EXERCISE REQUIREMENTS -
The word "GetParts" occurs in some lines of the data. Return each such line.

*** Opening of DATASET EXCERPTS ***

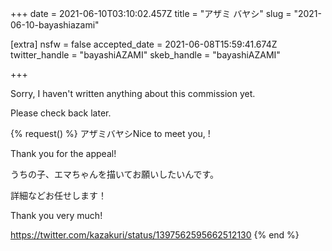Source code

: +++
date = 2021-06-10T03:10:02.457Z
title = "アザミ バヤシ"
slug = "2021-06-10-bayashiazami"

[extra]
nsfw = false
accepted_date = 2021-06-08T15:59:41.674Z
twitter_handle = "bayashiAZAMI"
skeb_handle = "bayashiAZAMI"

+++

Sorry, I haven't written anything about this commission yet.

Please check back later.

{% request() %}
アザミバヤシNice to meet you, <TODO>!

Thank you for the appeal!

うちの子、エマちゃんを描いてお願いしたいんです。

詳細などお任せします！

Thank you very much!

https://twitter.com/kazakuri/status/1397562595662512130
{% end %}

*** Close of DATASET EXCERPTS ***
*** Opening of DATASET EXCERPTS ***

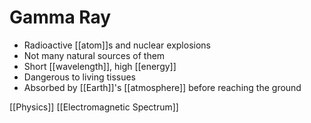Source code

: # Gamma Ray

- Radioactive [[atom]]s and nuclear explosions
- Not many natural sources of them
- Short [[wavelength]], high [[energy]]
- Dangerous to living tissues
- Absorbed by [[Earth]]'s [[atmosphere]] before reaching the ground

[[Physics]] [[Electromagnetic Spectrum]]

*** Close of DATASET EXCERPTS ***
*** Opening of DATASET EXCERPTS ***

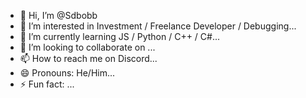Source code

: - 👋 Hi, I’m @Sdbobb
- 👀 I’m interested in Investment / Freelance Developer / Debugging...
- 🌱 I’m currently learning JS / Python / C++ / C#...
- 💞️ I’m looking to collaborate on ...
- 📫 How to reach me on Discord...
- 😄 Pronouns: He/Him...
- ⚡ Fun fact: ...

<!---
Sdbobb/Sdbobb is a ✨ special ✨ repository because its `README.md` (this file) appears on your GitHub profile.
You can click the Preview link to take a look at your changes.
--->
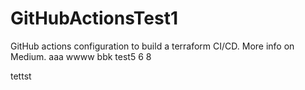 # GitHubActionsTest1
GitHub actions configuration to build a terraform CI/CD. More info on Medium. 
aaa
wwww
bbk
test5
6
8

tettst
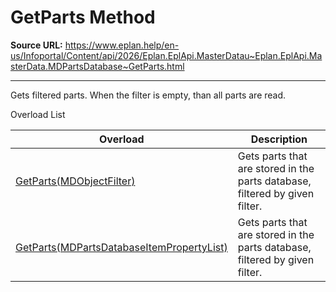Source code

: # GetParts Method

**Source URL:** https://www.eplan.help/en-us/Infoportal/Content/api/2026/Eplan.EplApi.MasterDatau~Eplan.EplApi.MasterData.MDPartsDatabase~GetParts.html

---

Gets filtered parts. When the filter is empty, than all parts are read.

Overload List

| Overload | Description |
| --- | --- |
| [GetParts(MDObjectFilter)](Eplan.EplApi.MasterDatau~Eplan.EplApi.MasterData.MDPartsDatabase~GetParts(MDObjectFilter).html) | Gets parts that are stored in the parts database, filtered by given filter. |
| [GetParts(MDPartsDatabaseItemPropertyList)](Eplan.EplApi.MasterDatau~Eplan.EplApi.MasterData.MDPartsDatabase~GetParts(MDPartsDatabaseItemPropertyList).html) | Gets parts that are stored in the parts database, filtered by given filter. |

*** Close of DATASET EXCERPTS ***

EXERCISE ANSWER -
: # GetParts Method
**Source URL:** https://www.eplan.help/en-us/Infoportal/Content/api/2026/Eplan.EplApi.MasterDatau~Eplan.EplApi.MasterData.MDPartsDatabase~GetParts.html
| [GetParts(MDObjectFilter)](Eplan.EplApi.MasterDatau~Eplan.EplApi.MasterData.MDPartsDatabase~GetParts(MDObjectFilter).html) | Gets parts that are stored in the parts database, filtered by given filter. |
| [GetParts(MDPartsDatabaseItemPropertyList)](Eplan.EplApi.MasterDatau~Eplan.EplApi.MasterData.MDPartsDatabase~GetParts(MDPartsDatabaseItemPropertyList).html) | Gets parts that are stored in the parts database, filtered by given filter. |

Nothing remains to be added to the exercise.